Did you know that the nation’s first successful school desegregation case centered on a Mexican-American fifth-grader? Or that a 9-year-old Latina helped pave the way for the end of school segregation in the United States?
Latinos have long been at the forefront of the battle to improve education outcomes for all Americans. But unlike many of the struggles of the African-American civil rights movement, these efforts are largely unknown to most people today. In fact, as far back as the 1930s, Latinos have been organizing and mounting legal challenges to what they considered unjust education policies.
In cases dealing with everything from the “separate but equal” doctrine to bilingual education to college access, the Latino community has a rich legacy of parents fighting for better schools, better communities, and better futures for their children.
Here’s a look at six key cases where Latinos helped shape education policy.
Roberto Alvarez v. Lemon Grove School District (California, 1931)
Lemon Grove was a small district outside San Diego, where Mexican-American and white students attended school together. One day, the principal blocked the door and turned away the Mexican-American kids. He told them that henceforth they would be studying in a rundown building the kids called la caballeriza (“the stable”).
Although the district maintained that this was necessary because the Mexican-American students couldn’t speak English and had assimilation issues, it was really more of a reflection of the anti-immigrant sentiments of the Depression era. In fact, many of the Mexican-American children had been born and raised in California.
So the Lemon Grove parents banded together and sued the district. Their plaintiff was Roberto Alvarez, age 12, chosen because of his fair appearance, excellent grades, and perfect English.
A California Superior Court judge ruled that segregating the Mexican-American students infringed on the laws of the state, and soon all the kids were back attending school together.
While it attracted little notice at the time, the Lemon Grove parents had won the first successful school desegregation case in American history.
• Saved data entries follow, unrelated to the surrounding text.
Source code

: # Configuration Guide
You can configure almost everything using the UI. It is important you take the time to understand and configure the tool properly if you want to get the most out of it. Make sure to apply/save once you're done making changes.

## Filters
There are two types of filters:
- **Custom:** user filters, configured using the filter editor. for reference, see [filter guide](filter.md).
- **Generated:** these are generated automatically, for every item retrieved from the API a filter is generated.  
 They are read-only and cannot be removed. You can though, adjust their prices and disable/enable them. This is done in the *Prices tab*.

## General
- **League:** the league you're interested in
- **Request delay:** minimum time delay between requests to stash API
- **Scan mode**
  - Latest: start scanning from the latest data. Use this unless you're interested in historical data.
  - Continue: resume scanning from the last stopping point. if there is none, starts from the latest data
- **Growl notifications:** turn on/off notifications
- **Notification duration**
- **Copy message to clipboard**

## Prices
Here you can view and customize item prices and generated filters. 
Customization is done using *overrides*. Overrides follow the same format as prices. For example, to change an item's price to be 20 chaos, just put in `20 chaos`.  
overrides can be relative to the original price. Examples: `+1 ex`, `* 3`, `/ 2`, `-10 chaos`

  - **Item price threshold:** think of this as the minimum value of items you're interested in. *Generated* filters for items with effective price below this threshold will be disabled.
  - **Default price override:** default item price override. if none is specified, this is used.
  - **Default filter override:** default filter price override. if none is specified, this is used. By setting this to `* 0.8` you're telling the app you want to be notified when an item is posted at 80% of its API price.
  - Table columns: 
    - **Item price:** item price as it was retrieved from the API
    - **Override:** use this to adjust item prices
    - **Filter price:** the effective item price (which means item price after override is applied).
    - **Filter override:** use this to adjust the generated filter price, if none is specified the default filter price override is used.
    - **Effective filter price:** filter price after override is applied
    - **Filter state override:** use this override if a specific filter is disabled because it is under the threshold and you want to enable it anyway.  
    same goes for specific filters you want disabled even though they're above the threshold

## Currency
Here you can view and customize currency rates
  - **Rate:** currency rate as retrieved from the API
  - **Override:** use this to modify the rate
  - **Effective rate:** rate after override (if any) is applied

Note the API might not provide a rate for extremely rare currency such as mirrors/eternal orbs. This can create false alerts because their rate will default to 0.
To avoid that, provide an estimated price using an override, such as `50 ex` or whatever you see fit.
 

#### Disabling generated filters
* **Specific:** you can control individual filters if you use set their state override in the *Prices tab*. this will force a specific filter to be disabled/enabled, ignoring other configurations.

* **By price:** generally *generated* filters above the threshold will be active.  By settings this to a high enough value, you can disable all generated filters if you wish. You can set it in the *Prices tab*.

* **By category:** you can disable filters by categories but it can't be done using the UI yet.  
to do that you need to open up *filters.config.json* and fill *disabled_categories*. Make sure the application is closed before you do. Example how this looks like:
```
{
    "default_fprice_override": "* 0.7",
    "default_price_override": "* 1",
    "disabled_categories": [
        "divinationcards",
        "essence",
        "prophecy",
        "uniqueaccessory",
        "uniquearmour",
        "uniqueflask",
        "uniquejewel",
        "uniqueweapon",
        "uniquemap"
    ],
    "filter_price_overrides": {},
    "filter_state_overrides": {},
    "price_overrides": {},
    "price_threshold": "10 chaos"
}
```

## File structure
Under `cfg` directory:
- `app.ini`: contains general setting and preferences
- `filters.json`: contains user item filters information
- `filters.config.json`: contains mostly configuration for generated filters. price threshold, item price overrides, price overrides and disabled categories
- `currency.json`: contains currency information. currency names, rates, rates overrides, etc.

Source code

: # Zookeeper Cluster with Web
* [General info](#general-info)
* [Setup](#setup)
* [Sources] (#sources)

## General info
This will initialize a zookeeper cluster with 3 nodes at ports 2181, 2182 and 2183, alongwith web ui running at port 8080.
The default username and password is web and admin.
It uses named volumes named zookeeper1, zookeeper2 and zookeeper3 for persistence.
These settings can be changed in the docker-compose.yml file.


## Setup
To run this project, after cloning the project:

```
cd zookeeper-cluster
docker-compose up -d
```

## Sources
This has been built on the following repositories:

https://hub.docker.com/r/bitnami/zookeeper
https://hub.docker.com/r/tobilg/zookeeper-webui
Roberto Alvarez Jr., now professor emeritus at the University of California San Diego, only learned about the case when he was doing research as a graduate student at Stanford. “My dad, and his parents, were really humble about it,” he told NBC News. “People in the family called it, ‘that court thing;’ to them it was something that came and went. Later, we called it the ‘Lemon Grove Incident.’”
“My dad was very old-school; I don’t think he realized the broader significance and impact of what he had done,” Alvarez said.
One thing is certain: The senior Alvarez made the most of his education. When he passed away at age 84 in 2003, the Los Angeles Times described him as a successful businessman “who made millions.”
Mendez v. Westminster School District (California, 1946)
Sylvia Mendez was nine years old when her parents took her to register for school in Orange County, California. Instead they were turned away, and told to go to the “Mexican school,” even though her family spoke more English than Spanish.
Mendez’ father recruited other families for a class action lawsuit and they sued the district over the policy of “separate but equal” schools for Mexican-Americans and white students. Mendez’ lawyer argued that segregating Mexican-American students led to feelings of inferiority among them, and a federal judge agreed. The ruling was upheld on appeal, and later California’s Governor Earl Warren decided to end segregation in all of the state’s public schools.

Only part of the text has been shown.